SEMBACH KASERNE, Germany — Processing Exceptional Family Member Program family travel request cases used to take weeks and involved file cabinets filled with paperwork, but not anymore.
With a new system that began on May 1, all EFMP files received by the Europe Regional Medical Command are now processed digitally, cutting both processing time and paperwork.
The command’s EFMP office processes all family travel requests for military members and civilian employees with assignments to Europe.
“Any time a family member has a chronic condition, they are enrolled in the Exceptional Family Member Program,” said Leslie Garcia, ERMC EFMP director. Those conditions could include anything from diabetes and asthma to multiple sclerosis and autism.”
The goal of the EFMP is to ensure that family members with special needs will be provided the proper care in their assigned community, whether at an Army health clinic or by host nation providers. Each request is screened by the EFMP office and a medical provider before a recommendation is made to U.S. Army Human Resources Command as to whether or not the family member’s special needs can be supported.
Before May 1, each case or request was printed out, processed at the EFMP office at Sembach Kaserne, and then sent by courier once a week to Landstuhl Regional Medical Center to be screened by the provider before being returned. The provider would receive an average of 70 cases each week.
Once processed, the cases and requests would be filed for five years before they could be destroyed.
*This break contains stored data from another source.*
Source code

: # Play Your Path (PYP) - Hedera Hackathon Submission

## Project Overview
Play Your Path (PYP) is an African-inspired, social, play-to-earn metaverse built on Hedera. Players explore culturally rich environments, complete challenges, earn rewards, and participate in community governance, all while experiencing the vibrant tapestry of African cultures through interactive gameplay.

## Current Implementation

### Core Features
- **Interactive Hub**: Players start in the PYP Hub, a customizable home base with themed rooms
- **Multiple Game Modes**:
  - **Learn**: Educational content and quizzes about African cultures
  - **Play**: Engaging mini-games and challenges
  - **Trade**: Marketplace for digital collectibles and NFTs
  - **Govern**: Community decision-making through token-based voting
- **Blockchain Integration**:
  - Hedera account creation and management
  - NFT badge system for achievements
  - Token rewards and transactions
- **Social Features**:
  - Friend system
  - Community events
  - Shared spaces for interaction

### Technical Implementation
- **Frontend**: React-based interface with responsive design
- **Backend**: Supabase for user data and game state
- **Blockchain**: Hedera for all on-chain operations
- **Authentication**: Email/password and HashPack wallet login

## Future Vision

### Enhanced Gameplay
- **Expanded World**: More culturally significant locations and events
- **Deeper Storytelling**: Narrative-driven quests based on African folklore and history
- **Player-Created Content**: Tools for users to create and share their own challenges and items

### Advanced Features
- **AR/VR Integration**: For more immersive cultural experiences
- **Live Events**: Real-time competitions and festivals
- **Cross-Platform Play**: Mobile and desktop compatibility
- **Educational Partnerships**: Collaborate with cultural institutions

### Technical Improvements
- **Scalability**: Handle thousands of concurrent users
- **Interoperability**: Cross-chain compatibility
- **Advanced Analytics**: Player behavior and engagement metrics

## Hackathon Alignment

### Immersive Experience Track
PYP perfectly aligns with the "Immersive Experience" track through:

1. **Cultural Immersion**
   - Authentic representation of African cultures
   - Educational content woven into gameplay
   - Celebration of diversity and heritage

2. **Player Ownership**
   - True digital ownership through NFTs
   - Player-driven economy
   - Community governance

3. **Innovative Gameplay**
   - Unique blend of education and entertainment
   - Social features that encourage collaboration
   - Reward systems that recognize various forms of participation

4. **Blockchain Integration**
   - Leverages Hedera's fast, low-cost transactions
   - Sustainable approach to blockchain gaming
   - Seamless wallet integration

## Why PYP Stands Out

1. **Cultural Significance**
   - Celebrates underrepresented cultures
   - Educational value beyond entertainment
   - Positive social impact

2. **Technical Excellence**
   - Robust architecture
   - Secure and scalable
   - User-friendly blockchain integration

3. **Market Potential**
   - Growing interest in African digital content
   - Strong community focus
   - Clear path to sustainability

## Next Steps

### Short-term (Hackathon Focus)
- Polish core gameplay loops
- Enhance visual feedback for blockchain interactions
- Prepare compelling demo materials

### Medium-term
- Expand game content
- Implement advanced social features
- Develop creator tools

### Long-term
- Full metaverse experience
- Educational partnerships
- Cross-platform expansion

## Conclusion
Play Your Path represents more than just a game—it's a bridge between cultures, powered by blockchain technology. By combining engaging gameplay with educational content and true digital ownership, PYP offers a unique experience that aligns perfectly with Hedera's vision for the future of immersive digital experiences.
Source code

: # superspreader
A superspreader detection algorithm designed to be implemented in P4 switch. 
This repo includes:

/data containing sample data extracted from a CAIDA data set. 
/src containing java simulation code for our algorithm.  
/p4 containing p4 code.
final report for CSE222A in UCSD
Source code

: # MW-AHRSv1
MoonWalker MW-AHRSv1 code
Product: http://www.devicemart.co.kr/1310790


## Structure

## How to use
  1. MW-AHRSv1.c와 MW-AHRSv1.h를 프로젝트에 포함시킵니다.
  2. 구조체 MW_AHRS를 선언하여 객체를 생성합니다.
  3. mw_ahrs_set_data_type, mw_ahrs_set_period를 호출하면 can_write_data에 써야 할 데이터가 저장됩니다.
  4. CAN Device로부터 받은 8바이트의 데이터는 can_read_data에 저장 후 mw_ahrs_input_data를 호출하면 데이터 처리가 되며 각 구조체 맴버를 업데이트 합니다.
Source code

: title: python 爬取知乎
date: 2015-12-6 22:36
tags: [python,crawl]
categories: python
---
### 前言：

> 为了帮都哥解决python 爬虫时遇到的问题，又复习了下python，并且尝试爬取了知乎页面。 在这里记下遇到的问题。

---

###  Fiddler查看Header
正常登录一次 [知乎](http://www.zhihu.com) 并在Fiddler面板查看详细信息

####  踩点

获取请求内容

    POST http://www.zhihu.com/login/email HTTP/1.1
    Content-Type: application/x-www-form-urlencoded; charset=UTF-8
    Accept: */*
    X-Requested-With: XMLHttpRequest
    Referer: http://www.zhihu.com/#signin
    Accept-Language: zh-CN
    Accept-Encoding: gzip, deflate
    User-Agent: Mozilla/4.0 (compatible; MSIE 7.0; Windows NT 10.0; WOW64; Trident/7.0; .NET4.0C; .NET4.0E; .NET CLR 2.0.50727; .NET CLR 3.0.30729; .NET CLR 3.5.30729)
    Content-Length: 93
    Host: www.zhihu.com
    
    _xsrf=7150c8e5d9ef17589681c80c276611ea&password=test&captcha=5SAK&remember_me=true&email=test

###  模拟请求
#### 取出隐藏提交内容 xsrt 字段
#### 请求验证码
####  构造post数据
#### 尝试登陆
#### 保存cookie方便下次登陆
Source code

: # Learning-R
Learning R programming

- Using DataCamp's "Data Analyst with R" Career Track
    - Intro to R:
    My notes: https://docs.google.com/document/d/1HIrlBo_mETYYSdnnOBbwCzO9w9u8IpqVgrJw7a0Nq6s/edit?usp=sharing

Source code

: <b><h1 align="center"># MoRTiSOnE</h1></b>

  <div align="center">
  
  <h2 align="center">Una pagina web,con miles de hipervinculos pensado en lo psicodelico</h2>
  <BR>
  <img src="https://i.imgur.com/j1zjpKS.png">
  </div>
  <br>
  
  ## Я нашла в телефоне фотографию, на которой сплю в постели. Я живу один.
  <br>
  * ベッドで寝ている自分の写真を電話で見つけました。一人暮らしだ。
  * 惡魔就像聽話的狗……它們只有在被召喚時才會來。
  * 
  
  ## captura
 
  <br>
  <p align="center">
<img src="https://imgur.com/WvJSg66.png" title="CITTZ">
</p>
Garcia and ERMC Family Services Chief Capt. Edward Donnarumma, worked with ERMC Information Technology and Installation Management Command Europe to come up with the technical infrastructure which allows EFMP packages to be processed digitally rather than manually.
“Now we receive a hand-signed family travel request by email instead of printing it out,” Donnarumma said. Once the case is reviewed by the EFMP office and any concerns highlighted and annotated, the file is placed on a restricted and encrypted network drive where it can be accessed immediately by the provider, cutting processing time.”
The new system also means the provider can still review the files even if he’s working from another location, Donnarumma said.
The digital system not only makes processing cases faster, but it makes pulling reports easier as well. Instead of having to go back and pull paper files, the system now collates most of the information automatically.
While most of the new system will be transparent to the military and family members being served by it, faster processing times will mean fewer delays for families waiting for word on their new assignment.